### What the task asks
Quote exactly, and only, the lines of the material below from the line with "By analogy with" through the line with "not too different from $\pi$.".

=== Information ===

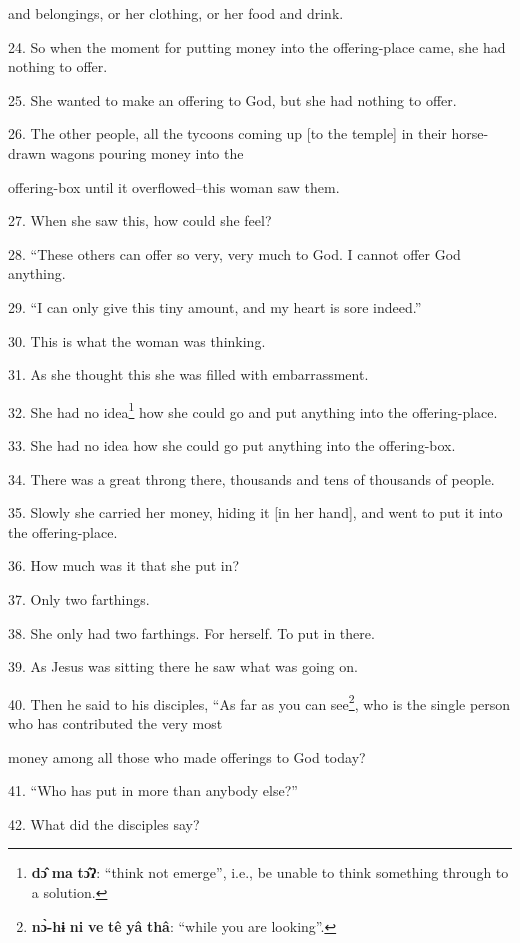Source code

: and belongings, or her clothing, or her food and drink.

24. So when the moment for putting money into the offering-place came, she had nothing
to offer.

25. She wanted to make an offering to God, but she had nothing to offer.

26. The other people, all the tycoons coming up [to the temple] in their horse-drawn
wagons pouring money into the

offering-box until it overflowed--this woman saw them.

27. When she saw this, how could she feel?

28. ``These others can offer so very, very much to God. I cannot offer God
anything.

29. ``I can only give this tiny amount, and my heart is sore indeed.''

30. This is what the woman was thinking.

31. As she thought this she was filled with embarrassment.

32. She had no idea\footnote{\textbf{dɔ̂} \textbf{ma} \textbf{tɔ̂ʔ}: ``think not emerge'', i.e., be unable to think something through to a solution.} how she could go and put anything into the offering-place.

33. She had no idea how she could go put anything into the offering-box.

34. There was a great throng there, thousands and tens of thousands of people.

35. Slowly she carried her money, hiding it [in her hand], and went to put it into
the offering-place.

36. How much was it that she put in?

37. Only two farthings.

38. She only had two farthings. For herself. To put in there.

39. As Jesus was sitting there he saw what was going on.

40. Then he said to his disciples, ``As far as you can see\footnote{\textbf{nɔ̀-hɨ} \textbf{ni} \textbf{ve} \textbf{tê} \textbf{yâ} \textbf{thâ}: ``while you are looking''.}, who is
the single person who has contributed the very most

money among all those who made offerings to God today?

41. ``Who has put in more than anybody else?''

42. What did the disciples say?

===
=== Information ===

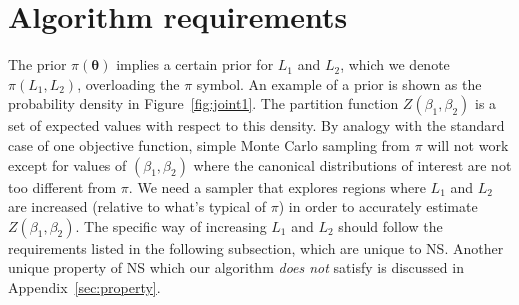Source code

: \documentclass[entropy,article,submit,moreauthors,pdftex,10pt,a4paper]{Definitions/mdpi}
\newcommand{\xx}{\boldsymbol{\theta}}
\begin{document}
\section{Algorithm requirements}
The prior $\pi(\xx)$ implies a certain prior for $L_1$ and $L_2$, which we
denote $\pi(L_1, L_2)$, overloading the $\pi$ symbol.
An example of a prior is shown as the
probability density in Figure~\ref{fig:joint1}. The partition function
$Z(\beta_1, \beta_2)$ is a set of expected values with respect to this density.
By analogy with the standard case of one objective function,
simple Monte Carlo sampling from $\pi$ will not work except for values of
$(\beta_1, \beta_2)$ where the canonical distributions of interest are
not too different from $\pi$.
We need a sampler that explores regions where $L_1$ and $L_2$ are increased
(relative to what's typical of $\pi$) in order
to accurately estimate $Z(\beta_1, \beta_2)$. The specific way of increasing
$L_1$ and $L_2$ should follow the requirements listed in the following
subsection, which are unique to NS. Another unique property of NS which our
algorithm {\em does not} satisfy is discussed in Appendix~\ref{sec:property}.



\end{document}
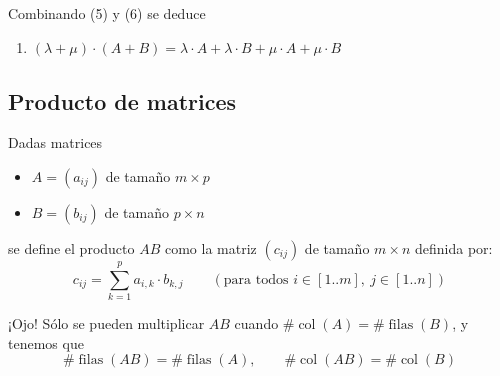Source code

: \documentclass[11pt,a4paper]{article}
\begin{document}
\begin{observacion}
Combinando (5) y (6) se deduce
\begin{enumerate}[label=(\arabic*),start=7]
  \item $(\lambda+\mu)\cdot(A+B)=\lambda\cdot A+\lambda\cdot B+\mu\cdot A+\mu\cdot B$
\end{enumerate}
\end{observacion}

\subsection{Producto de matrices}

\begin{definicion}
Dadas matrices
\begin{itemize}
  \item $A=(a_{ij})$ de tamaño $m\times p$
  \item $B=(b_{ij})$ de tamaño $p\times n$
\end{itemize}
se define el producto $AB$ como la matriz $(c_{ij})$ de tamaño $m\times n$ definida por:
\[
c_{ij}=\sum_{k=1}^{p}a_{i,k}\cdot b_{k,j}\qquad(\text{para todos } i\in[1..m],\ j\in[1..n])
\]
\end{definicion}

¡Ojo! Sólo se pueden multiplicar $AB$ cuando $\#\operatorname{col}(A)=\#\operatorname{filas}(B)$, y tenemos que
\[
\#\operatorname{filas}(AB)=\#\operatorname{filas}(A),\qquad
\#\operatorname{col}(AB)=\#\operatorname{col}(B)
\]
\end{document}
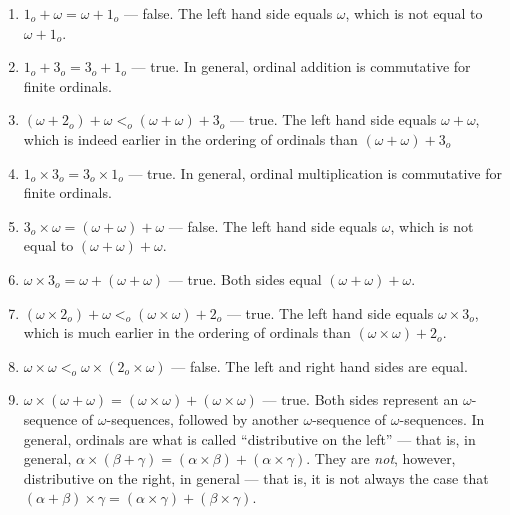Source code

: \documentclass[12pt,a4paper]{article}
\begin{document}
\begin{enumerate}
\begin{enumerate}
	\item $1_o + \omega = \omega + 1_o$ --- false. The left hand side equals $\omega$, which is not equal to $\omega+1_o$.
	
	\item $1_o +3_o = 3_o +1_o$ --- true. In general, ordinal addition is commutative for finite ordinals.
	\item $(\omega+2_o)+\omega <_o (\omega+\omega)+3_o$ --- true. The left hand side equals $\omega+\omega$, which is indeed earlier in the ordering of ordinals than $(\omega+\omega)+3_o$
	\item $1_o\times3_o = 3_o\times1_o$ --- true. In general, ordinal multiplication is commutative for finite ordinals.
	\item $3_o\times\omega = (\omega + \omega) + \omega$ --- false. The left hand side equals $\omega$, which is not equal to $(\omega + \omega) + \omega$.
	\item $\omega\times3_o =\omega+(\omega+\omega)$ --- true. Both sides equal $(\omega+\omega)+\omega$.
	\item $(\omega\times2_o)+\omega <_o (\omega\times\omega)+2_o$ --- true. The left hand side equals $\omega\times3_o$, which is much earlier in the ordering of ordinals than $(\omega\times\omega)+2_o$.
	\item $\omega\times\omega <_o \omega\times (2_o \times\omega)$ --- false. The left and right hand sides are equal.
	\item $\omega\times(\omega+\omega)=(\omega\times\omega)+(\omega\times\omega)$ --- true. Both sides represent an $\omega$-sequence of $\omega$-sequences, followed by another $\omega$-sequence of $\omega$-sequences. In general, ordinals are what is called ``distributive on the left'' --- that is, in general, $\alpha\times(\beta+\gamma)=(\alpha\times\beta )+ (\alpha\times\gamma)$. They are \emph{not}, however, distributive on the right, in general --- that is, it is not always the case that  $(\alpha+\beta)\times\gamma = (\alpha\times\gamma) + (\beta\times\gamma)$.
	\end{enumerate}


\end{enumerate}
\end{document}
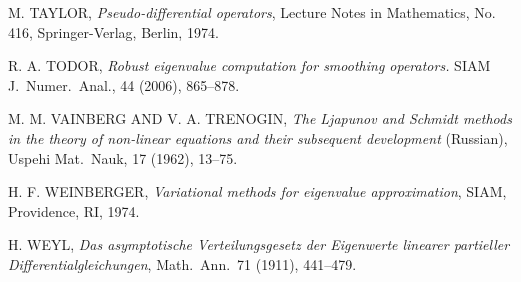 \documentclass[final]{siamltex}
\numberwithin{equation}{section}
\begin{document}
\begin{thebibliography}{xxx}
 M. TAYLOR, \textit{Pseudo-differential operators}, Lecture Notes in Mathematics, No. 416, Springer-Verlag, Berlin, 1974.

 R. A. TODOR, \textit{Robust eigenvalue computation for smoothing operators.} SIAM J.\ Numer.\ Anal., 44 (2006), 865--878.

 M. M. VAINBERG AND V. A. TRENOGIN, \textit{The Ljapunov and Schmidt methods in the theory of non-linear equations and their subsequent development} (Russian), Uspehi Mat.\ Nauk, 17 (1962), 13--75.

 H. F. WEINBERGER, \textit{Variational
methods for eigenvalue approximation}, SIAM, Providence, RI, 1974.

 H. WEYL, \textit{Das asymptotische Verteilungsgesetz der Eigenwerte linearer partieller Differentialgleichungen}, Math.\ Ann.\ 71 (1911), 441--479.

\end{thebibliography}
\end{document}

===

### Your response
By analogy with the standard case of one objective function,
simple Monte Carlo sampling from $\pi$ will not work except for values of
$(\beta_1, \beta_2)$ where the canonical distributions of interest are
not too different from $\pi$.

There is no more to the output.